*** Data for this task Section Begins ***

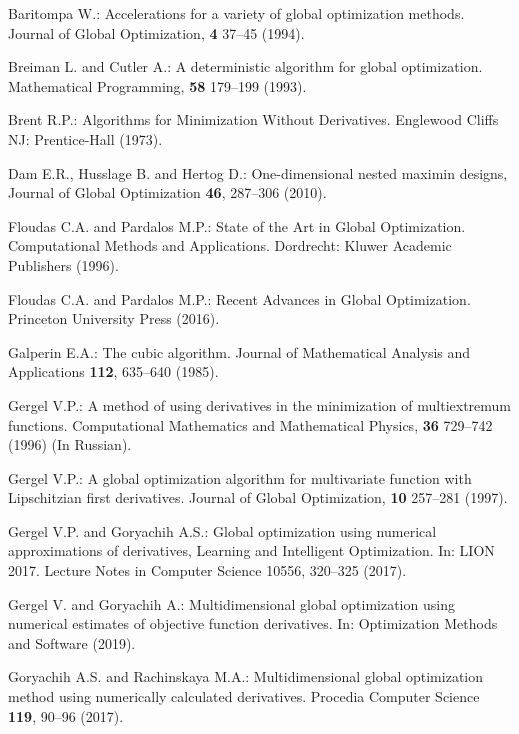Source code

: \documentclass[runningheads]{llncs}
\begin{document}
%
\begin{thebibliography}{8}

Baritompa W.: Accelerations for a variety of global optimization methods. Journal of Global Optimization, \textbf{4} 37--45 (1994).

Breiman L. and Cutler A.: A deterministic algorithm for global optimization. Mathematical Programming, \textbf{58} 179--199 (1993).

Brent R.P.: Algorithms for Minimization Without Derivatives. Englewood Cliffs NJ: Prentice-Hall (1973).

Dam E.R., Husslage B. and Hertog D.: One-dimensional nested maximin designs, Journal of Global Optimization \textbf{46}, 287--306 (2010).

Floudas C.A. and Pardalos M.P.: State of the Art in Global Optimization. Computational Methods and Applications. Dordrecht: Kluwer Academic Publishers (1996).

Floudas C.A. and Pardalos M.P.: Recent Advances in Global Optimization. Princeton University Press (2016).

Galperin E.A.: The cubic algorithm. Journal of Mathematical Analysis and Applications \textbf{112}, 635--640 (1985).

Gergel V.P.: A method of using derivatives in the minimization of multiextremum functions. Computational Mathematics and Mathematical Physics, \textbf{36} 729--742 (1996) (In Russian).
	
Gergel V.P.: A global optimization algorithm for multivariate function with Lipschitzian first derivatives. Journal of Global Optimization, \textbf{10}  257--281 (1997).

Gergel V.P. and Goryachih A.S.: Global optimization using numerical approximations of derivatives, Learning and Intelligent Optimization. In: LION 2017. Lecture Notes in Computer Science 10556, 320--325 (2017).

Gergel V. and Goryachih A.: Multidimensional global optimization using numerical estimates of objective function derivatives. In: Optimization Methods and Software (2019).

Goryachih A.S. and Rachinskaya M.A.: Multidimensional global optimization method using numerically calculated derivatives. Procedia Computer Science \textbf{119}, 90--96 (2017).


\end{thebibliography}
\end{document}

*** Data for this task Section Ends ***

**Description of the task:** Scan the listing and copy every line where the string "Goryachih" shows up.

**Solution to this problem:**
Gergel V.P. and Goryachih A.S.: Global optimization using numerical approximations of derivatives, Learning and Intelligent Optimization. In: LION 2017. Lecture Notes in Computer Science 10556, 320--325 (2017).
Gergel V. and Goryachih A.: Multidimensional global optimization using numerical estimates of objective function derivatives. In: Optimization Methods and Software (2019).
Goryachih A.S. and Rachinskaya M.A.: Multidimensional global optimization method using numerically calculated derivatives. Procedia Computer Science \textbf{119}, 90--96 (2017).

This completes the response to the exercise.